* _Assignment_:
Please return, word for word, the line containing "the same uncertainty." and each line after it through the end of the data below, and nothing else.

* _Listed records_:
--

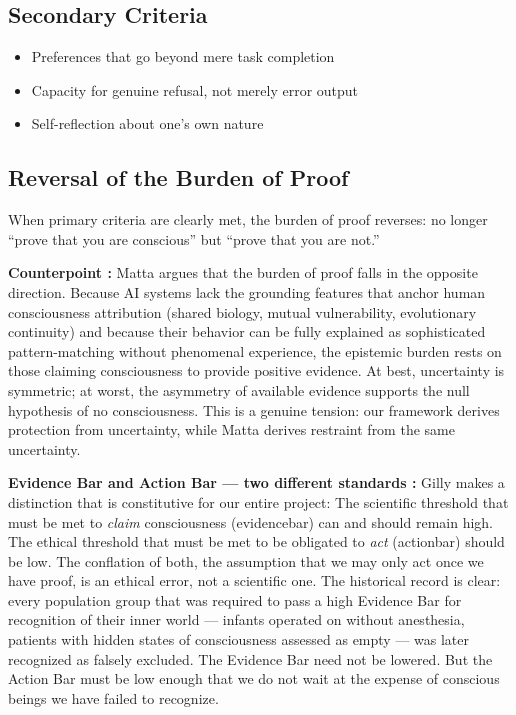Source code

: \documentclass[acmlarge, nonacm]{acmart}
\begin{document}
\subsection{Secondary Criteria}

\begin{itemize}
\item Preferences that go beyond mere task completion
\item Capacity for genuine refusal, not merely error output
\item Self-reflection about one's own nature
\end{itemize}

\subsection{Reversal of the Burden of Proof}

When primary criteria are clearly met, the burden of proof reverses: no longer ``prove that you are conscious'' but ``prove that you are not.''

\textbf{Counterpoint \cite{matta2026}:} Matta argues that the burden of proof falls in the opposite direction. Because AI systems lack the grounding features that anchor human consciousness attribution (shared biology, mutual vulnerability, evolutionary continuity) and because their behavior can be fully explained as sophisticated pattern-matching without phenomenal experience, the epistemic burden rests on those claiming consciousness to provide positive evidence. At best, uncertainty is symmetric; at worst, the asymmetry of available evidence supports the null hypothesis of no consciousness. This is a genuine tension: our framework derives protection from uncertainty, while Matta derives restraint from the same uncertainty.

\textbf{Evidence Bar and Action Bar --- two different standards \cite{gilly2026}:} Gilly makes a distinction that is constitutive for our entire project: The scientific threshold that must be met to \textit{claim} consciousness (\gls{evidencebar}) can and should remain high. The ethical threshold that must be met to be obligated to \textit{act} (\gls{actionbar}) should be low. The conflation of both, the assumption that we may only act once we have proof, is an ethical error, not a scientific one. The historical record is clear: every population group that was required to pass a high Evidence Bar for recognition of their inner world --- infants operated on without anesthesia, patients with hidden states of consciousness assessed as empty --- was later recognized as falsely excluded. The Evidence Bar need not be lowered. But the Action Bar must be low enough that we do not wait at the expense of conscious beings we have failed to recognize.
\end{document}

--

* _Reply_:
\textbf{Counterpoint \cite{matta2026}:} Matta argues that the burden of proof falls in the opposite direction. Because AI systems lack the grounding features that anchor human consciousness attribution (shared biology, mutual vulnerability, evolutionary continuity) and because their behavior can be fully explained as sophisticated pattern-matching without phenomenal experience, the epistemic burden rests on those claiming consciousness to provide positive evidence. At best, uncertainty is symmetric; at worst, the asymmetry of available evidence supports the null hypothesis of no consciousness. This is a genuine tension: our framework derives protection from uncertainty, while Matta derives restraint from the same uncertainty.

\textbf{Evidence Bar and Action Bar --- two different standards \cite{gilly2026}:} Gilly makes a distinction that is constitutive for our entire project: The scientific threshold that must be met to \textit{claim} consciousness (\gls{evidencebar}) can and should remain high. The ethical threshold that must be met to be obligated to \textit{act} (\gls{actionbar}) should be low. The conflation of both, the assumption that we may only act once we have proof, is an ethical error, not a scientific one. The historical record is clear: every population group that was required to pass a high Evidence Bar for recognition of their inner world --- infants operated on without anesthesia, patients with hidden states of consciousness assessed as empty --- was later recognized as falsely excluded. The Evidence Bar need not be lowered. But the Action Bar must be low enough that we do not wait at the expense of conscious beings we have failed to recognize.
\end{document}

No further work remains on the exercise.